Ainsi, étant donné qu'ils ne pouvaient pas être enregistrés, il était peu important de disposer d'un titre de propriété et, en cas d'absence de titre, il n'était pas non plus approprié d'engager une procédure de propriété pour le prouver. Cette réglementation était clairement préjudiciable à l'Église car elle ne pouvait pas bénéficier de la protection impliquée par l'enregistrement de ses lieux de culte, contrairement à ce qui se passait avec les autres confessions religieuses dont les propriétés pouvaient être enregistrées.

Afin de corriger cette discrimination, la réforme de 1998 a permis l'accès au registre foncier tant pour les biens publics susmentionnés que pour les lieux de culte catholiques. Lorsque les propriétés en question n'avaient pas de titres de propriété - pour diverses raisons, y compris historiques - l'enregistrement pouvait se faire au moyen d'un certificat délivré par le fonctionnaire compétent ou l'évêque diocésain quant à la propriété de la propriété.

 C'est le cas, par exemple, de la mosquée-cathédrale de Cordoue, qui a été enregistrée en 2006 au nom du diocèse parce qu'elle appartenait à l'Église catholique depuis des temps immémoriaux et qu'il ne semble pas que quelqu'un ait eu un titre de propriété en sa faveur. Évidemment, dans ce cas, l'Administration aurait pu également utiliser la même procédure, mais la réalité est que seule l'Église a fait usage de cette prérogative qui leur est reconnue par la loi hypothécaire.  

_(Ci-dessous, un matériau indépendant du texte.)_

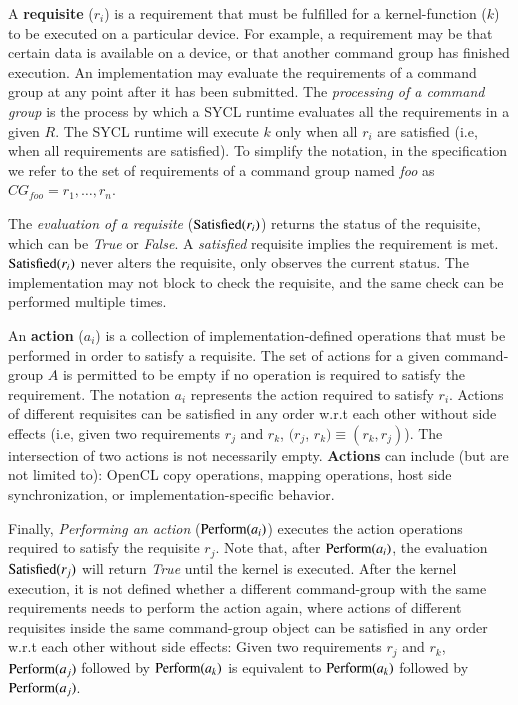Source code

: A \textbf{requisite} ($r_i$) is a requirement that must be fulfilled for
a kernel-function ($k$) to be executed on a particular device.
For example, a requirement may be that certain data is available on a
device, or that another command group has finished execution.
An implementation may evaluate the requirements of a command group at any
point after it has been submitted. 
The \textit{processing of a command group} is the process by which a SYCL
runtime evaluates all the requirements in a given $R$.
The SYCL runtime will execute $k$ only when all $r_i$ are satisfied (i.e, 
when all requirements are satisfied). 
To simplify the notation, in the specification we refer to the set of
requirements of a command group named \textit{foo} as 
$CG_{foo} = { r_1,\ldots,r_n }$.

The \textit{evaluation of a requisite} ($\operatorname{Satisfied}(r_i)$) returns the status of
the requisite, which can be \emph{True} or \emph{False}.
A \emph{satisfied} requisite implies the requirement is met.
$\operatorname{Satisfied}(r_i)$ never alters the requisite, only observes the current status.
The implementation may not block to check the requisite, and the same check
can be performed multiple times.

An \textbf{action} ($a_i$) is a collection of implementation-defined 
operations that must be performed in order to satisfy a requisite. 
The set of actions for a given \gls{command-group} $A$ is permitted 
to be empty if no operation is required to satisfy the requirement. 
The notation $a_i$ represents the action required to satisfy $r_i$. 
Actions of different requisites can be satisfied in any order w.r.t 
each other without side effects (i.e, given two requirements $r_j$ and $r_k$,
$(r_j$, $r_k)\equiv(r_k, r_j)$). The intersection of two
actions is not necessarily empty.
\textbf{Actions} can include (but are not limited to): OpenCL copy operations,
mapping operations, host side synchronization, or implementation-specific 
behavior.

Finally, \textit{Performing an action} ($\operatorname{Perform}(a_i)$) executes the 
action operations required to satisfy the requisite $r_j$.
Note that, after $\operatorname{Perform}(a_i)$, the evaluation $\operatorname{Satisfied}(r_j)$ will return
\emph{True} until the kernel is executed.
After the kernel execution, it is not defined whether a different 
\gls{command-group} with the same requirements needs to perform the
action again, where 
actions of different requisites inside the same \gls{command-group} object can
be satisfied in any order w.r.t each other without side effects:
Given two requirements $r_j$ and $r_k$, $\operatorname{Perform}(a_j)$ followed by $\operatorname{Perform}(a_k)$ 
is equivalent to $\operatorname{Perform}(a_k)$ followed by $\operatorname{Perform}(a_j)$.

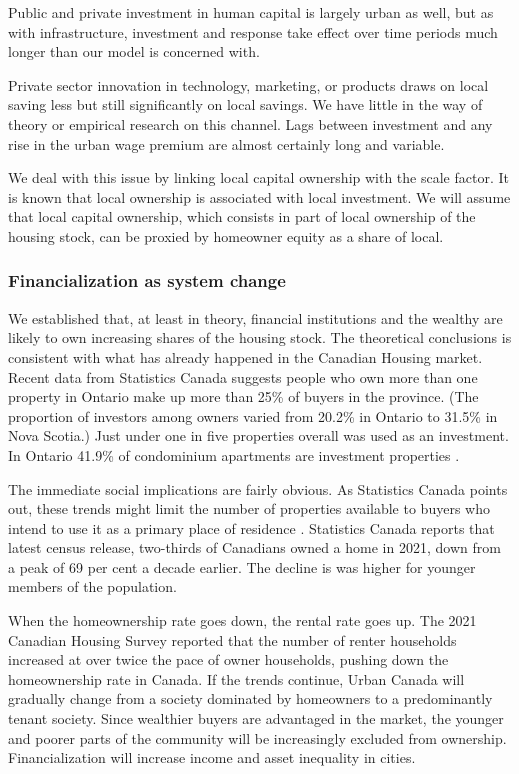 Public and private investment in human capital is largely urban as well, but as with infrastructure, investment and response take effect over time periods much longer than our model is concerned with. 

Private sector innovation in technology, marketing, or products draws on local saving less but still significantly on local savings. We have little in the way of theory or empirical research on this channel. Lags between investment and any rise in the urban wage premium are almost certainly long and variable. 

We deal with this issue by linking local capital ownership with the scale factor. It is known that local ownership is associated with local investment. We will assume that local capital ownership, which consists in part of local ownership of the housing stock, can be proxied by homeowner equity as a share of local. 

\subsubsection{Financialization as system change} \label{section-system}
We established that, at least in theory, financial institutions and the wealthy are likely to own increasing shares of the housing stock. The theoretical conclusions is consistent with what has already happened in the Canadian Housing market. Recent data from Statistics Canada \cite{fontaineResidentialRealEstate2023} suggests people who own more than one property in Ontario make up more than 25\% of buyers in the province. (The proportion of investors among owners varied from 20.2\% in Ontario to 31.5\% in Nova Scotia.)
Just under one in five properties overall was used as an investment.
In Ontario 41.9\% of condominium apartments are investment properties \cite{statisticscanadaBuyRentHousing2022}.

The immediate social implications are fairly obvious. As Statistics Canada points out, these trends might limit the number of properties available to buyers who intend to use it as a primary place of residence  \cite{fontaineResidentialRealEstate2023}. Statistics Canada reports that latest census release, two-thirds of Canadians owned a home in 2021, down from a peak of 69 per cent a decade earlier. The decline is was higher for younger members of the population. 

When the homeownership rate goes down, the rental rate goes up. The 2021 Canadian Housing Survey reported that the number of renter households increased  at over twice the pace of owner households, pushing down the homeownership rate in Canada. If the trends continue, Urban Canada will gradually change from a society dominated by homeowners to a predominantly tenant society. Since wealthier buyers are advantaged in the market, the younger and poorer parts of the community will be increasingly excluded from ownership. Financialization will increase income and asset inequality in cities.

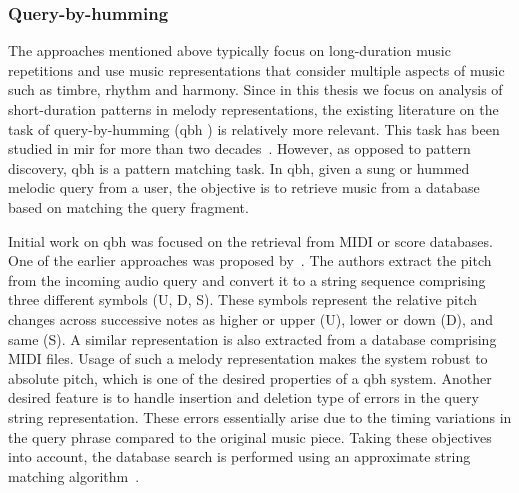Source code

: 

\subsubsection{Query-by-humming}
\label{sec:query_by_humming}

The approaches mentioned above typically focus on long-duration music repetitions  and use music representations that consider multiple aspects of music such as timbre, rhythm and harmony. Since in this thesis we focus on analysis of short-duration patterns in melody representations, the existing literature on the task of query-by-humming (\gls{qbh} ) is relatively more relevant. This task has been studied in \gls{mir} for more than two decades~\citep{ghias1995query,McNab1996}. However, as opposed to pattern discovery, \gls{qbh}  is a pattern matching task. In \gls{qbh}, given a sung or hummed melodic query from a user, the objective is to retrieve music from a database based on matching the query fragment. 

Initial work on \gls{qbh}  was focused on the retrieval from MIDI or score databases. One of the earlier approaches was proposed by~\cite{ghias1995query}. The authors extract the pitch from the incoming audio query and convert it to a string sequence comprising three different symbols (U, D, S). These symbols represent the relative pitch changes across successive notes as higher or upper (U), lower or down (D), and same (S). A similar representation is also extracted from a database comprising MIDI files. Usage of such a melody representation makes the system robust to absolute pitch, which is one of the desired properties of a \gls{qbh} system. Another desired feature is to handle insertion and deletion type of errors in the query string representation. These errors essentially arise due to the timing variations in the query phrase compared to the original music piece. Taking these objectives into account, the database search is performed using an approximate string matching algorithm~\citep{baeza1992fast}.

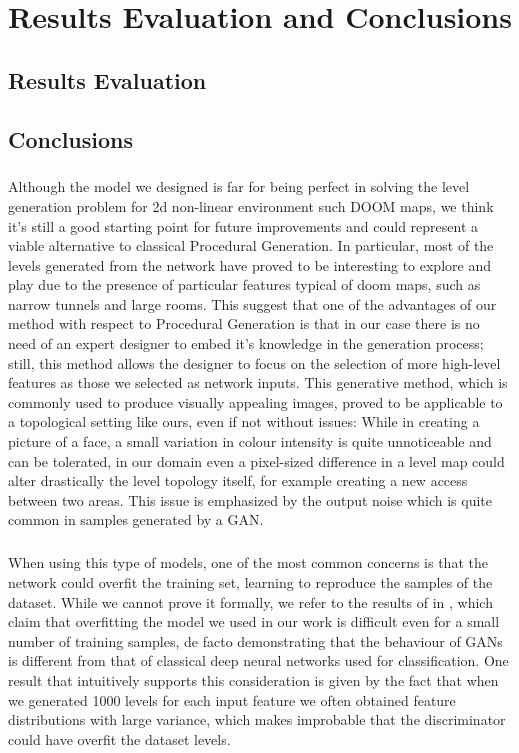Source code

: \chapter{Results Evaluation and Conclusions}
\section{Results Evaluation}


\section{Conclusions}
\paragraph{} Although the model we designed is far for being perfect in solving the level generation problem for 2d non-linear environment such DOOM maps, we think it's still a good starting point for future improvements and could represent a viable alternative to classical Procedural Generation. In particular, most of the levels generated from the network have proved to be interesting to explore and play due to the presence of particular features typical of doom maps, such as narrow tunnels and large rooms. This suggest that one of the advantages of our method with respect to Procedural Generation is that in our case there is no need of an expert designer to embed it's knowledge in the generation process; still, this method allows the designer to focus on the selection of more high-level features as those we selected as network inputs. This generative method, which is commonly used to produce visually appealing images, proved to be applicable to a topological setting like ours, even if not without issues: While in creating a picture of a face, a small variation in colour intensity is quite unnoticeable and can be tolerated, in our domain even a pixel-sized difference in a level map could alter drastically the level topology itself, for example creating a new access between two areas. This issue is emphasized by the output noise which is quite common in samples generated by a GAN.

\paragraph{} When using this type of models, one of the most common concerns is that the network could overfit the training set, learning to reproduce the samples of the dataset. While we cannot prove it formally, we refer to the results of \citeauthor{empiricalevaluation} in \cite[Appendix~C]{empiricalevaluation}, which claim that overfitting the model we used in our work is difficult even for a small number of training samples, de facto demonstrating that the behaviour of GANs is different from that of classical deep neural networks used for classification. One result that intuitively supports this consideration is given by the fact that when we generated 1000 levels for each input feature we often obtained feature distributions with large variance, which makes improbable that the discriminator could have overfit the dataset levels.



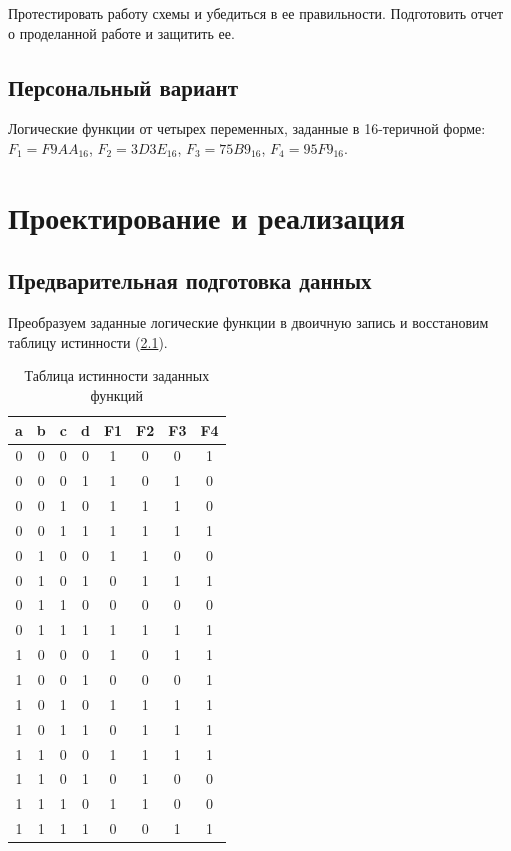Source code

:\documentclass[14pt, a4paper]{extreport}
\begin{document}
Протестировать работу схемы и убедиться в ее правильности. Подготовить отчет о проделанной работе и защитить ее.

\section{Персональный вариант}
Логические функции от четырех переменных, заданные в 16-теричной форме: $F_{1} = F9AA_{16}$, $F_{2} = 3D3E_{16}$, $F_{3} = 75B9_{16}$, $F_{4} = 95F9_{16}$.

\chapter{Проектирование и реализация}
\section{Предварительная подготовка данных}
Преобразуем заданные логические функции в двоичную запись и восстановим таблицу истинности (\cref{tab:function-values}).

\begin{table}[!htbp]
	\caption{Таблица истинности заданных функций}
	\label{tab:function-values}
	\begin{tabular}{|c|c|c|c|c|c|c|c|}
		\hline
		a & b & c & d & F1 & F2 & F3 & F4 \\
		\hline
		0 & 0 & 0 & 0 & 1  & 0  & 0  & 1  \\
		\hline
		0 & 0 & 0 & 1 & 1  & 0  & 1  & 0  \\
		\hline
		0 & 0 & 1 & 0 & 1  & 1  & 1  & 0  \\
		\hline
		0 & 0 & 1 & 1 & 1  & 1  & 1  & 1  \\
		\hline
		0 & 1 & 0 & 0 & 1  & 1  & 0  & 0  \\
		\hline
		0 & 1 & 0 & 1 & 0  & 1  & 1  & 1  \\
		\hline
		0 & 1 & 1 & 0 & 0  & 0  & 0  & 0  \\
		\hline
		0 & 1 & 1 & 1 & 1  & 1  & 1  & 1  \\
		\hline
		1 & 0 & 0 & 0 & 1  & 0  & 1  & 1  \\
		\hline
		1 & 0 & 0 & 1 & 0  & 0  & 0  & 1  \\
		\hline
		1 & 0 & 1 & 0 & 1  & 1  & 1  & 1  \\
		\hline
		1 & 0 & 1 & 1 & 0  & 1  & 1  & 1  \\
		\hline
		1 & 1 & 0 & 0 & 1  & 1  & 1  & 1  \\
		\hline
		1 & 1 & 0 & 1 & 0  & 1  & 0  & 0  \\
		\hline
		1 & 1 & 1 & 0 & 1  & 1  & 0  & 0  \\
		\hline
		1 & 1 & 1 & 1 & 0  & 0  & 1  & 1  \\
		\hline
	\end{tabular}
\end{table}
\end{document}
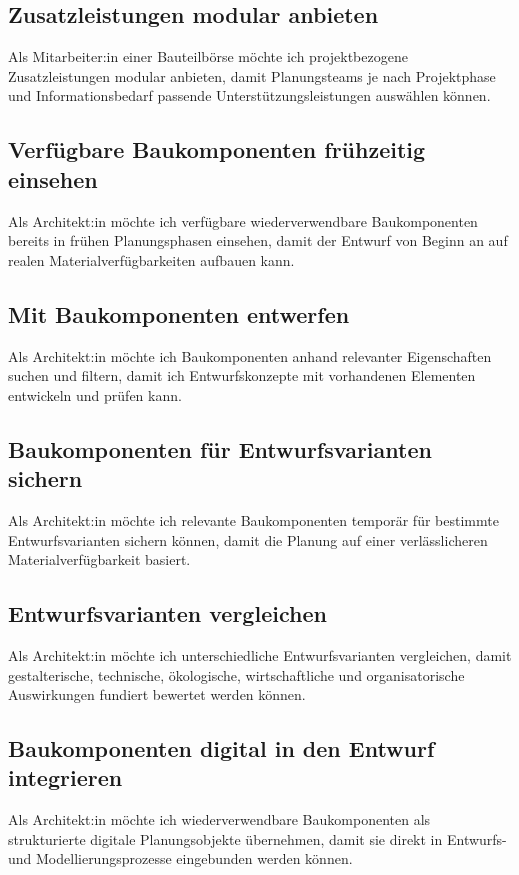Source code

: \subsection{Zusatzleistungen modular anbieten}
\label{us:bb-10} Als Mitarbeiter:in einer Bauteilbörse möchte ich projektbezogene Zusatzleistungen modular anbieten, damit Planungsteams je nach Projektphase und Informationsbedarf passende Unterstützungsleistungen auswählen können.


\subsection{Verfügbare Baukomponenten frühzeitig einsehen}
\label{us:a-01} Als Architekt:in möchte ich verfügbare wiederverwendbare Baukomponenten bereits in frühen Planungsphasen einsehen, damit der Entwurf von Beginn an auf realen Materialverfügbarkeiten aufbauen kann.

\subsection{Mit Baukomponenten entwerfen}
\label{us:a-02} Als Architekt:in möchte ich Baukomponenten anhand relevanter Eigenschaften suchen und filtern, damit ich Entwurfskonzepte mit vorhandenen Elementen entwickeln und prüfen kann.

\subsection{Baukomponenten für Entwurfsvarianten sichern}
\label{us:a-03} Als Architekt:in möchte ich relevante Baukomponenten temporär für bestimmte Entwurfsvarianten sichern können, damit die Planung auf einer verlässlicheren Materialverfügbarkeit basiert.

\subsection{Entwurfsvarianten vergleichen}
\label{us:a-04} Als Architekt:in möchte ich unterschiedliche Entwurfsvarianten vergleichen, damit gestalterische, technische, ökologische, wirtschaftliche und organisatorische Auswirkungen fundiert bewertet werden können.

\subsection{Baukomponenten digital in den Entwurf integrieren}
\label{us:a-05} Als Architekt:in möchte ich wiederverwendbare Baukomponenten als strukturierte digitale Planungsobjekte übernehmen, damit sie direkt in Entwurfs- und Modellierungsprozesse eingebunden werden können.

Mesures visant à prévenir les immatriculations irrégulières

Il est vrai que ce système - qui a cessé d'être en vigueur pour l'Église à partir de 2015 - pouvait se prêter à certains abus en raison de la large autonomie de l'évêque diocésain. Toutefois, afin d'éviter les irrégularités, une série de soupapes de sécurité ont été mises en place. D'une part, l'enregistrement n'a produit des effets vis-à-vis des tiers que deux ans après sa réalisation. D'autre part, il y avait toujours la possibilité d'aller en justice à tout moment pour revendiquer la propriété d'un bien contrairement à la présomption prévue par le registre. Le gouvernement n'est pas connu pour avoir contesté la propriété de la cathédrale de Cordoue ou de toute autre cathédrale devant les tribunaux de l'État.

Il n'échappe à personne que ce rapport, qui a une composante politique et idéologique clairement identifiable, peut mettre à jour des irrégularités dans le processus d'immatriculation de certains lieux de culte en faveur de l'Église, mais il n'atteindra pas l'effet escompté : la propriété des grandes cathédrales d'Espagne passera aux mains de l'État. Pour cela, il faudrait que les tribunaux acceptent que l'État ait un meilleur droit sur la mosquée-cathédrale de Cordoue - pour donner un exemple - que l'Église, ce qui est hautement improbable, étant donné que le gouvernement devrait prouver - en l'absence de titres de propriété - que la mosquée lui appartient en démontrant l'origine de son acquisition ou sa propriété par usucapion, c'est-à-dire par possession publique et pacifique en tant que propriétaire pendant une période de temps considérable. Aucune de ces options ne semble facile à réaliser. Caesaris, Caesari, Dei Deo.